Task brief: Look below for the line containing "aparezcan personas con"; from there through the line containing "Añadamos a esto, la", both lines included, please set down each line exactly and nothing else.

Source material Block Start

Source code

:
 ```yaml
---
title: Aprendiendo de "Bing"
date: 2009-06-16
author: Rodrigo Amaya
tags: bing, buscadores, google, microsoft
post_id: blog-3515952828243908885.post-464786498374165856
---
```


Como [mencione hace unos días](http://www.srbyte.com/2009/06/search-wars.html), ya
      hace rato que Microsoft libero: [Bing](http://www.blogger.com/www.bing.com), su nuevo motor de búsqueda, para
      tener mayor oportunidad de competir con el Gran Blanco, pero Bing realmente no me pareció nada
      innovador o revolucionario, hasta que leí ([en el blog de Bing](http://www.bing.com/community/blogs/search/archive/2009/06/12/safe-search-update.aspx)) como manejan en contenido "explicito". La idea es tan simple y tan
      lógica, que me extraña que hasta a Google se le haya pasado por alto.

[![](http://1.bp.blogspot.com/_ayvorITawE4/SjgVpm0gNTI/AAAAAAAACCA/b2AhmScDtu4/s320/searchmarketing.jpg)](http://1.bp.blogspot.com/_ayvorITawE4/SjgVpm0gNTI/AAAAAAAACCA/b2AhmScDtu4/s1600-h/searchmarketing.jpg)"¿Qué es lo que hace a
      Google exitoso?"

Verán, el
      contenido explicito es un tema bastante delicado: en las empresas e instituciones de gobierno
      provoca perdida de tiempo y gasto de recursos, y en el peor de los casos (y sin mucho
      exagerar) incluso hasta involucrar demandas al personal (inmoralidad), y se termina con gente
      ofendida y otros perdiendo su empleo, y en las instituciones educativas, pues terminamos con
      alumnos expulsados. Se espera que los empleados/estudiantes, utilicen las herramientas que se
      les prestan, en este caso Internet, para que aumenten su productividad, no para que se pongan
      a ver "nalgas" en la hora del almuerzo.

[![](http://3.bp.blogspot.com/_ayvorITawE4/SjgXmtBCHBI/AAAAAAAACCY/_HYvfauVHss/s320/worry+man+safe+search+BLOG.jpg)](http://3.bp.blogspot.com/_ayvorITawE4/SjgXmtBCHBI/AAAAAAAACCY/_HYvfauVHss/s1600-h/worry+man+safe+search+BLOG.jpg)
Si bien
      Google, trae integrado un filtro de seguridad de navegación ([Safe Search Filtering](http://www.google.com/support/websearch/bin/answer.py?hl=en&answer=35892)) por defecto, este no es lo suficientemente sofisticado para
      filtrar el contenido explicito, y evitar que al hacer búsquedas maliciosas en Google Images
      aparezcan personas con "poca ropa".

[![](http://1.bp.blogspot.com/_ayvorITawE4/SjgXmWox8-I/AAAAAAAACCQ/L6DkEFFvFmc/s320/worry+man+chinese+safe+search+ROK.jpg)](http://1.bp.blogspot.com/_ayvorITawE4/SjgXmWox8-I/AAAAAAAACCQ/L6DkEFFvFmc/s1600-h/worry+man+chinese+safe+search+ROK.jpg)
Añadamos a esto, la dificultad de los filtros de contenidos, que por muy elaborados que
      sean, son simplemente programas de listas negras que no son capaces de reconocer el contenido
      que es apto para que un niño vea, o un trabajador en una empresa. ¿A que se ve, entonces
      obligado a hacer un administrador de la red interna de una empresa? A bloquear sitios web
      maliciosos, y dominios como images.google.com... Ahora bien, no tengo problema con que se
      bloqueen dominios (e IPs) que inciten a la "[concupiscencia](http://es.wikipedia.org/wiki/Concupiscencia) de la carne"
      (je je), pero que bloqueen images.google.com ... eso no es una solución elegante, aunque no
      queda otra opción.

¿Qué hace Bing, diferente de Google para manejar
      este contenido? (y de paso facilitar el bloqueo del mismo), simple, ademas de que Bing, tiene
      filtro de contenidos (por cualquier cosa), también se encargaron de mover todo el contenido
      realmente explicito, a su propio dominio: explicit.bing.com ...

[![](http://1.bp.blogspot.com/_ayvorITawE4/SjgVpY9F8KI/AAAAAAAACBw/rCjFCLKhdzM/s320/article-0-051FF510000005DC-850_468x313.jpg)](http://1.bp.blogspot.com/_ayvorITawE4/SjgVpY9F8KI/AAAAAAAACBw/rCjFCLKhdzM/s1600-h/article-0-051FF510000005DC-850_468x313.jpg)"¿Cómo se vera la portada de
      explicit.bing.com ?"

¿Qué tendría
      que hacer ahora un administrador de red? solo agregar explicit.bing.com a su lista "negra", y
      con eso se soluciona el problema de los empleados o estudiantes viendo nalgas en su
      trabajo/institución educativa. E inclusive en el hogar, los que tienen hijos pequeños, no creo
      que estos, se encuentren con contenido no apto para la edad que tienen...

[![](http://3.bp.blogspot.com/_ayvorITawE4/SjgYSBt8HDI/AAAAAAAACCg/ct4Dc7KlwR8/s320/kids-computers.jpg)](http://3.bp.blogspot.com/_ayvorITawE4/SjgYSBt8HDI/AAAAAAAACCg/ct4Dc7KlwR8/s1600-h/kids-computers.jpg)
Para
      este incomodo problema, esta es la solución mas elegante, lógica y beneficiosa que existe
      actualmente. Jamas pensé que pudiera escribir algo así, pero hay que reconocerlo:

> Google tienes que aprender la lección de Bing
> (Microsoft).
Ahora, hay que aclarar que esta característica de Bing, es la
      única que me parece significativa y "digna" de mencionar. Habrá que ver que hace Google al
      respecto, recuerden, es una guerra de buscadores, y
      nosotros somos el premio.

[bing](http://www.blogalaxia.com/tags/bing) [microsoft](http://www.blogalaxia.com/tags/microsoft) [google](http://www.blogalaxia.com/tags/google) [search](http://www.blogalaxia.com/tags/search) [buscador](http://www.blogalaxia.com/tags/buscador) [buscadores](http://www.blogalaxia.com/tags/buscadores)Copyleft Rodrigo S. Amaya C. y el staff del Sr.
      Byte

Source material Block End

Expected output:
      aparezcan personas con "poca ropa".

[![](http://1.bp.blogspot.com/_ayvorITawE4/SjgXmWox8-I/AAAAAAAACCQ/L6DkEFFvFmc/s320/worry+man+chinese+safe+search+ROK.jpg)](http://1.bp.blogspot.com/_ayvorITawE4/SjgXmWox8-I/AAAAAAAACCQ/L6DkEFFvFmc/s1600-h/worry+man+chinese+safe+search+ROK.jpg)
Añadamos a esto, la dificultad de los filtros de contenidos, que por muy elaborados que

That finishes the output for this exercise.